* ABOUT THIS TASK *
Copy out the records precisely, omitting pictures.

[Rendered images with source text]
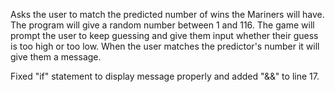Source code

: Asks the user to match the predicted number of wins the Mariners will have.
The program will give a random number between 1 and 116.
The game will prompt the user to keep guessing and give them input whether their guess is too high or too low.
When the user matches the predictor's number it will give them a message.

Fixed "if" statement to display message properly and added "&&" to line 17.
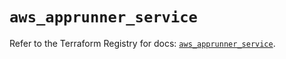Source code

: # `aws_apprunner_service`

Refer to the Terraform Registry for docs: [`aws_apprunner_service`](https://registry.terraform.io/providers/hashicorp/aws/6.3.0/docs/resources/apprunner_service).
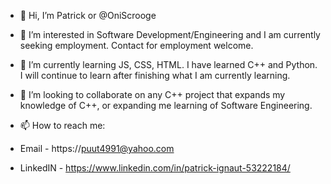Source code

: - 👋 Hi, I’m Patrick or @OniScrooge
- 👀 I’m interested in Software Development/Engineering and I am currently seeking employment. Contact for employment welcome.
- 🌱 I’m currently learning JS, CSS, HTML. I have learned C++ and Python. I will continue to learn after finishing what I am currently learning.
- 💞️ I’m looking to collaborate on any C++ project that expands my knowledge of C++, or expanding me learning of Software Engineering.

- 📫 How to reach me:
- Email - https://puut4991@yahoo.com
- LinkedIN - https://www.linkedin.com/in/patrick-ignaut-53222184/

* RESULT OF THIS TASK *
Source code

: Asks the user to match the predicted number of wins the Mariners will have.
The program will give a random number between 1 and 116.
The game will prompt the user to keep guessing and give them input whether their guess is too high or too low.
When the user matches the predictor's number it will give them a message.

Fixed "if" statement to display message properly and added "&&" to line 17.
Source code

: # `aws_apprunner_service`

Refer to the Terraform Registry for docs: [`aws_apprunner_service`](https://registry.terraform.io/providers/hashicorp/aws/6.3.0/docs/resources/apprunner_service).
Source code

: - 👋 Hi, I’m Patrick or @OniScrooge
- 👀 I’m interested in Software Development/Engineering and I am currently seeking employment. Contact for employment welcome.
- 🌱 I’m currently learning JS, CSS, HTML. I have learned C++ and Python. I will continue to learn after finishing what I am currently learning.
- 💞️ I’m looking to collaborate on any C++ project that expands my knowledge of C++, or expanding me learning of Software Engineering.

- 📫 How to reach me:
- Email - https://puut4991@yahoo.com
- LinkedIN - https://www.linkedin.com/in/patrick-ignaut-53222184/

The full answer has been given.